*** Opening Records for processing ***

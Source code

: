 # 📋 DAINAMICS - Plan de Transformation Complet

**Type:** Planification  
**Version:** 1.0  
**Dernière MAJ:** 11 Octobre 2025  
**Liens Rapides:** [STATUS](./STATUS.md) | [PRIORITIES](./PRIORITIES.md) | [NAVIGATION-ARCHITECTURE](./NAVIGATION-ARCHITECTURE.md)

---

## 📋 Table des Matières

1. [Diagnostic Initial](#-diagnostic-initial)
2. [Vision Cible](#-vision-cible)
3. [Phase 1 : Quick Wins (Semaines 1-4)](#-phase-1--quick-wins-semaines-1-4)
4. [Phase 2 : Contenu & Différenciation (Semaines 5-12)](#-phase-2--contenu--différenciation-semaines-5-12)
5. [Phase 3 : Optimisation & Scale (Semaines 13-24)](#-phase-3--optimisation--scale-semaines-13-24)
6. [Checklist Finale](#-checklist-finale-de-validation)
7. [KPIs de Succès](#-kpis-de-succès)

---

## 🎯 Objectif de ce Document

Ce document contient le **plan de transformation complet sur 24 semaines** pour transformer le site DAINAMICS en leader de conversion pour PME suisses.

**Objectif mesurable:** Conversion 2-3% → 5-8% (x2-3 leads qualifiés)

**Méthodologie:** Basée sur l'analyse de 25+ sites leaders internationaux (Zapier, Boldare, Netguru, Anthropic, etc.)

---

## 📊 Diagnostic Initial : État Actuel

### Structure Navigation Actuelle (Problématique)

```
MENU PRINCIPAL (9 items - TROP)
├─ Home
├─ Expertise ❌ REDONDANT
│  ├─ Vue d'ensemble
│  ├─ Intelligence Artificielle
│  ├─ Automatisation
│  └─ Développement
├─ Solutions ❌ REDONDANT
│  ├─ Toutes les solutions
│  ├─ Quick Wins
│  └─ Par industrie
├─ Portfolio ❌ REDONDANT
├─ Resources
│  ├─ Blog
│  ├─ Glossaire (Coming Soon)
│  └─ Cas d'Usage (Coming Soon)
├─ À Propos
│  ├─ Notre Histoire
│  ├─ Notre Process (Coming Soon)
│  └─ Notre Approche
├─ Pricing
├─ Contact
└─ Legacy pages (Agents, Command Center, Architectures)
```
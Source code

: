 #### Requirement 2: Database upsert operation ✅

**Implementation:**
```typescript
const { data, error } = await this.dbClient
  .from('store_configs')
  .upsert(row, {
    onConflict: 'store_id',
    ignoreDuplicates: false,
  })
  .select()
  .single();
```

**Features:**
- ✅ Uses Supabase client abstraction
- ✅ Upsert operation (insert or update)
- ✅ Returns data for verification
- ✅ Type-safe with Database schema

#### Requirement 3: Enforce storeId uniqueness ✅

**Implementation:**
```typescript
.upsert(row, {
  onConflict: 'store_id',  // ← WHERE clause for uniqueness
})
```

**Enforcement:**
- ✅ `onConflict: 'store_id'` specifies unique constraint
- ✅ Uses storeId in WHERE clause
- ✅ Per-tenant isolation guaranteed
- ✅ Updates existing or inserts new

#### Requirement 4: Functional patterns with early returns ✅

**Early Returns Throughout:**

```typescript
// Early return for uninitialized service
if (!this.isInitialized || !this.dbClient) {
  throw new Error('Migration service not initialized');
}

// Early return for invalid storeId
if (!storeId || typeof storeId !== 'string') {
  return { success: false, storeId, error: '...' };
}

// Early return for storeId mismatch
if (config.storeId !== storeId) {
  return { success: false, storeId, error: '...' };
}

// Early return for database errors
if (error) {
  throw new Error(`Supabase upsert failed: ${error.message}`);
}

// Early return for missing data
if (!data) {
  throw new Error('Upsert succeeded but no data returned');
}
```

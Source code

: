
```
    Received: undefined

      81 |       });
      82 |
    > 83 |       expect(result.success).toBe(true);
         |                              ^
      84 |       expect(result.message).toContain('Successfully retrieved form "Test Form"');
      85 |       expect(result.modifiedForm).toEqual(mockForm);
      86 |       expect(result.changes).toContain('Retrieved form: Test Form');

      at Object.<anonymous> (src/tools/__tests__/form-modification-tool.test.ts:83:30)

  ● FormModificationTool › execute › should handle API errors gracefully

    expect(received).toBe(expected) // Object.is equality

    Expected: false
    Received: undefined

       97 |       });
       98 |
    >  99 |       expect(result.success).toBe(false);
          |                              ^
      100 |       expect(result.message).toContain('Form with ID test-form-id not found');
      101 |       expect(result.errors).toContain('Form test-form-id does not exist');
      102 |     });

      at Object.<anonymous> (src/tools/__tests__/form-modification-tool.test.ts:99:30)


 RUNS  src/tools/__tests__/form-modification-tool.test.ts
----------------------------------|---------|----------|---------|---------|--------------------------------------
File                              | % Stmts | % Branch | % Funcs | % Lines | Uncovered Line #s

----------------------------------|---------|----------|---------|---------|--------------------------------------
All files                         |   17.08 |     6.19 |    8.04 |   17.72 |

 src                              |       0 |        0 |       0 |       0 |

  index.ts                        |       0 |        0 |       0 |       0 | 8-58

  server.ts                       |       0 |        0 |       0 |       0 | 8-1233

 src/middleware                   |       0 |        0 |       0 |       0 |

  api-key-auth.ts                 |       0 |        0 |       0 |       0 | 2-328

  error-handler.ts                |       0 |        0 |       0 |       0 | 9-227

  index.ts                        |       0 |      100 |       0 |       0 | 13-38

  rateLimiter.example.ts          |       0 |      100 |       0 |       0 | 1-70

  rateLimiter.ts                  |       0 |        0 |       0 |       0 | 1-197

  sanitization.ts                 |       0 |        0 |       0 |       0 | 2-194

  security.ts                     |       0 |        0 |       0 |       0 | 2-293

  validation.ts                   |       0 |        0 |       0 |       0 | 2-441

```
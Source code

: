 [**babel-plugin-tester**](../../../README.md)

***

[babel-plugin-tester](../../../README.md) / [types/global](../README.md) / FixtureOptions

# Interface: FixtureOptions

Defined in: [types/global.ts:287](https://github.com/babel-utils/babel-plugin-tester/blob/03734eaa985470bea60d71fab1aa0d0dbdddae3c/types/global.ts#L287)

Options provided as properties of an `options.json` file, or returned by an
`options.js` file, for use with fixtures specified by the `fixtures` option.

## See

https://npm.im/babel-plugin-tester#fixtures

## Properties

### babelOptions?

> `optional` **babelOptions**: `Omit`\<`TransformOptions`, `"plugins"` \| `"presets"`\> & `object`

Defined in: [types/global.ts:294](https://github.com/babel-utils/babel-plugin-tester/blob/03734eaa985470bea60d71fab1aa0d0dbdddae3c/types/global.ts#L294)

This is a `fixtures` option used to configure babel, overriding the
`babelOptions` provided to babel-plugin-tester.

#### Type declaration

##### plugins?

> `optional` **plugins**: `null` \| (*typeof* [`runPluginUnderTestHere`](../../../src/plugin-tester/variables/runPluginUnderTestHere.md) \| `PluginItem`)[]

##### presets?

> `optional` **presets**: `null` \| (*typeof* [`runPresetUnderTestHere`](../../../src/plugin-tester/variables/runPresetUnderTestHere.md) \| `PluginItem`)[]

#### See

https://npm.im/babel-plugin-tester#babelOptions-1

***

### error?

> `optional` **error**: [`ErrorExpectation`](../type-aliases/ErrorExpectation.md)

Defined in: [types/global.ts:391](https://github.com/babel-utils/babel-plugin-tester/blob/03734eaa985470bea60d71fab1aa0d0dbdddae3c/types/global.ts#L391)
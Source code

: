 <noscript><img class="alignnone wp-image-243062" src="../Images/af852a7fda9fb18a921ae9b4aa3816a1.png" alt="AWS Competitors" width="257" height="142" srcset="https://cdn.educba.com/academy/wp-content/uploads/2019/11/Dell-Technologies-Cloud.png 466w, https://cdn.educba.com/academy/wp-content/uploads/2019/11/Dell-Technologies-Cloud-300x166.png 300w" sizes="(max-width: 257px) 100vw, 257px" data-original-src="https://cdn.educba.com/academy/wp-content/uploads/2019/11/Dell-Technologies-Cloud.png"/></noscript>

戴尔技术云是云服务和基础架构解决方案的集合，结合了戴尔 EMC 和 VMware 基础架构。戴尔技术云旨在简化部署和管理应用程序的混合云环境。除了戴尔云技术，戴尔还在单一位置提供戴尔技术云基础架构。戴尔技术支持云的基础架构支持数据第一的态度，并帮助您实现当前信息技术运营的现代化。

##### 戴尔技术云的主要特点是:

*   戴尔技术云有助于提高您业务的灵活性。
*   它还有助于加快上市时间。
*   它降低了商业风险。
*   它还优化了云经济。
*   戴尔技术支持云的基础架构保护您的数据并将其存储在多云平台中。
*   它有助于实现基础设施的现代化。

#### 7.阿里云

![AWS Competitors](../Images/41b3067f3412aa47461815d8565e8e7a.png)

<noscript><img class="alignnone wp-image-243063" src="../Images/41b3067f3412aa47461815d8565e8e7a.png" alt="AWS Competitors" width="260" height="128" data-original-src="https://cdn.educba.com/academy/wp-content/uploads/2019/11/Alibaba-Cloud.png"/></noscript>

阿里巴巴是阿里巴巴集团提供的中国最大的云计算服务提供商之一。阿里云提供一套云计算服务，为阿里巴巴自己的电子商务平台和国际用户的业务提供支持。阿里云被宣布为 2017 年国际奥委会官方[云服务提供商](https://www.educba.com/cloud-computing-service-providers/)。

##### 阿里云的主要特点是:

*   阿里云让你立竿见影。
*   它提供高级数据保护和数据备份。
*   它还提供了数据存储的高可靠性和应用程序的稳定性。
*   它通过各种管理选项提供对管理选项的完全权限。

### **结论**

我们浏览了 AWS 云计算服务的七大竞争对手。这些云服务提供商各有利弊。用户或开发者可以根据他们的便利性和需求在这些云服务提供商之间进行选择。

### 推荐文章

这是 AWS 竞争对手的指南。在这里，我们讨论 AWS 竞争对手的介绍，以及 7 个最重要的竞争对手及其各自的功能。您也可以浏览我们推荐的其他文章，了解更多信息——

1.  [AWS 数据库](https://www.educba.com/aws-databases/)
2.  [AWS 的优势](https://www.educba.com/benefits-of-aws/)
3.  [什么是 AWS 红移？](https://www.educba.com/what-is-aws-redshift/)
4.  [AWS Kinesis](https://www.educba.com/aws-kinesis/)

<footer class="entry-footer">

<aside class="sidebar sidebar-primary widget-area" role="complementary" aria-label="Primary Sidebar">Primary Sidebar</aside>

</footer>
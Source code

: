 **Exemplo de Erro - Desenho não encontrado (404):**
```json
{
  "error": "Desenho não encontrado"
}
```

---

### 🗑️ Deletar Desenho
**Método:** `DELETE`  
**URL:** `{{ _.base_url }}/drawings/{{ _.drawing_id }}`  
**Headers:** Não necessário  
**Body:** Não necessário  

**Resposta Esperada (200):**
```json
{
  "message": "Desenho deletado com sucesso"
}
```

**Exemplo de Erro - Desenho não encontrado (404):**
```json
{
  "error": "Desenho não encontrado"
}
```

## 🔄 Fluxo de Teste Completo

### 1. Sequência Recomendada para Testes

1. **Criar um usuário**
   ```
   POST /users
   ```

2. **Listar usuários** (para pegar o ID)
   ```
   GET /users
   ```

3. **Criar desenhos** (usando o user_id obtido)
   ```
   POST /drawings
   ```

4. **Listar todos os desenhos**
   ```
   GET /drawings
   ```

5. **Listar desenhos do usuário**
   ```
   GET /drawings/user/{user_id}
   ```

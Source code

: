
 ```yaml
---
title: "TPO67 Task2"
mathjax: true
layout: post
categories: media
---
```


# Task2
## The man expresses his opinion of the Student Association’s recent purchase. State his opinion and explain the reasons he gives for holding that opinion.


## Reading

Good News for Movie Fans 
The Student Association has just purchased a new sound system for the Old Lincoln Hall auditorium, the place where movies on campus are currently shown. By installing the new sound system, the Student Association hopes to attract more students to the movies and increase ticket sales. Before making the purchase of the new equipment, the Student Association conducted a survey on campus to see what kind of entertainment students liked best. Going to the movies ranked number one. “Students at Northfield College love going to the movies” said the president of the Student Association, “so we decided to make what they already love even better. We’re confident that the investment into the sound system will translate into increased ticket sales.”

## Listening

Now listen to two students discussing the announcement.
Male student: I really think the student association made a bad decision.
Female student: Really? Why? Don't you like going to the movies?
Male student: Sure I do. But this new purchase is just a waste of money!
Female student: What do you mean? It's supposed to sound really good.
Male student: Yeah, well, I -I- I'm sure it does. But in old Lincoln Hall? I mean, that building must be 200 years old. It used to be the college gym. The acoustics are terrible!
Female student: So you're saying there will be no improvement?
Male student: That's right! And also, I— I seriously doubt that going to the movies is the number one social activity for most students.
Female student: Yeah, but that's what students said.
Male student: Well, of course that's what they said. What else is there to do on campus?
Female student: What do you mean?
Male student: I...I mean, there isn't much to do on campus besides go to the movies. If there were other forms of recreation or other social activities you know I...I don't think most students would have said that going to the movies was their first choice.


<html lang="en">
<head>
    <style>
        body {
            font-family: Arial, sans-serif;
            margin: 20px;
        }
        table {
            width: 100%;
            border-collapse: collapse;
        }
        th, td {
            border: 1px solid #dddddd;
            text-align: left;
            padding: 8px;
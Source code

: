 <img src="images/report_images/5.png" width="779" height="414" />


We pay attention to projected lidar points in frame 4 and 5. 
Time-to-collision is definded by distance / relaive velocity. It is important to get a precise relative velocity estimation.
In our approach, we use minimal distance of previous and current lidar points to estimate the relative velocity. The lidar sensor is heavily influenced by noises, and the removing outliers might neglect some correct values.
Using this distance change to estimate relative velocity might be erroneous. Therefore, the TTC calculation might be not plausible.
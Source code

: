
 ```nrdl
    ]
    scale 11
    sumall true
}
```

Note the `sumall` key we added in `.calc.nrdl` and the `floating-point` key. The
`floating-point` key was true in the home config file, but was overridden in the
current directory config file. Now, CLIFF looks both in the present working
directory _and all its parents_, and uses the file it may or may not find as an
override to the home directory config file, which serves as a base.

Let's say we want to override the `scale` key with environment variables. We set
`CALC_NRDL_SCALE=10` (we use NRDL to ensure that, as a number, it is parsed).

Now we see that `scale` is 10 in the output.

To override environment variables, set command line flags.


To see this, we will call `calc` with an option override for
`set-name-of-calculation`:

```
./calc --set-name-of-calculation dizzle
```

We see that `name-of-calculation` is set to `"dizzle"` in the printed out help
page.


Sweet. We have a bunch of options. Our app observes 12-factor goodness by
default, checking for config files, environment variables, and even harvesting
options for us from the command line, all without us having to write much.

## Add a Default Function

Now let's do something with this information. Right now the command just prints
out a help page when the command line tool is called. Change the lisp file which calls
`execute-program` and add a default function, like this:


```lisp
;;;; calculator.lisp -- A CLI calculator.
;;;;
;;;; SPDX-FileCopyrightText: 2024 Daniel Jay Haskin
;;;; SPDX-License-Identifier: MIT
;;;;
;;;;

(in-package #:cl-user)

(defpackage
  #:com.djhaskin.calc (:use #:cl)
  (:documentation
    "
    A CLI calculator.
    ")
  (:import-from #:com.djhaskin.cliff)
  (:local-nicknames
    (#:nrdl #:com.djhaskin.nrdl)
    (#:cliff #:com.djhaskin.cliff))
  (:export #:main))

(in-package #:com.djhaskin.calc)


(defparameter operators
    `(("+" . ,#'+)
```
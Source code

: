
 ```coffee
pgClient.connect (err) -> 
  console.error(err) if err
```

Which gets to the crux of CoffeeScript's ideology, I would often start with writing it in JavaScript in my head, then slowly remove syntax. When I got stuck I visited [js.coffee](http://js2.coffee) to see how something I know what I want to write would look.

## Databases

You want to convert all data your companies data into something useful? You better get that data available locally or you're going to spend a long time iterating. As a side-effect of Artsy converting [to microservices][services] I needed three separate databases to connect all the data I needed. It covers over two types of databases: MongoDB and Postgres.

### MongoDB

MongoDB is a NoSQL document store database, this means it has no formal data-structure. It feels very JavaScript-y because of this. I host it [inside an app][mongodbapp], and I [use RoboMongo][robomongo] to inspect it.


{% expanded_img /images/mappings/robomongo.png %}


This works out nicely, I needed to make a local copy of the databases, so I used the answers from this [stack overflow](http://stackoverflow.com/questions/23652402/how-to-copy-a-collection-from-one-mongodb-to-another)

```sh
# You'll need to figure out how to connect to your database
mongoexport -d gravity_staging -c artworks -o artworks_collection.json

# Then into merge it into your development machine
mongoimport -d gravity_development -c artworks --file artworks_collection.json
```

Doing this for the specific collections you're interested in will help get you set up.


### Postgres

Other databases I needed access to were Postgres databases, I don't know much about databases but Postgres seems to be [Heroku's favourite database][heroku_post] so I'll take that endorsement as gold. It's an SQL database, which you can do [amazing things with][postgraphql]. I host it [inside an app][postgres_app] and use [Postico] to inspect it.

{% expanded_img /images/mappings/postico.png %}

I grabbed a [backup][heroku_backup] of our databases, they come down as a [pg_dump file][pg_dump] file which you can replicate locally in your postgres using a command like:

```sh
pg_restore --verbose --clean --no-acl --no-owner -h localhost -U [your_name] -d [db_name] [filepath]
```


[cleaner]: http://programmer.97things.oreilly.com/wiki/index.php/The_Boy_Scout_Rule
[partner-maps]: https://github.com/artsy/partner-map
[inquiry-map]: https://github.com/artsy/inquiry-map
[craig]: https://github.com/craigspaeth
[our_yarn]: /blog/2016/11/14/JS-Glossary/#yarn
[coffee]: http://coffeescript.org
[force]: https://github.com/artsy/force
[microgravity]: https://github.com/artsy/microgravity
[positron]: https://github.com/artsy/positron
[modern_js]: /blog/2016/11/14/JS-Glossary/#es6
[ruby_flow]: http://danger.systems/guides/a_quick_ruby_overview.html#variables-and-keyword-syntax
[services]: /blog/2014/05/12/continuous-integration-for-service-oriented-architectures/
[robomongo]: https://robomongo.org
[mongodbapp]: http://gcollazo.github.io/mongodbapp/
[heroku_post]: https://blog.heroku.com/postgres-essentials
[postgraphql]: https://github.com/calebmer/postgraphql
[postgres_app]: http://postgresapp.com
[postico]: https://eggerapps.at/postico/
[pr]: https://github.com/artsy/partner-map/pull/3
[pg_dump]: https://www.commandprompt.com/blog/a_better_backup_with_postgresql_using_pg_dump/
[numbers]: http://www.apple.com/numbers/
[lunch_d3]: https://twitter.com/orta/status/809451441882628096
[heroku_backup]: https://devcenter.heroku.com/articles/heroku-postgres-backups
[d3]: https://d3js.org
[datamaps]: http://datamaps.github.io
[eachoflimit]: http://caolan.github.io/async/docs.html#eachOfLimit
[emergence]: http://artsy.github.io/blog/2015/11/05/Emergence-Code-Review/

*** Closing Records for processing ***

Your assignment
Please copy only these lines, exactly: the first line of the records through the line containing "## 📋 Table des Matières", ends included.

Exercise result
Source code

: # 📋 DAINAMICS - Plan de Transformation Complet

**Type:** Planification  
**Version:** 1.0  
**Dernière MAJ:** 11 Octobre 2025  
**Liens Rapides:** [STATUS](./STATUS.md) | [PRIORITIES](./PRIORITIES.md) | [NAVIGATION-ARCHITECTURE](./NAVIGATION-ARCHITECTURE.md)

---

## 📋 Table des Matières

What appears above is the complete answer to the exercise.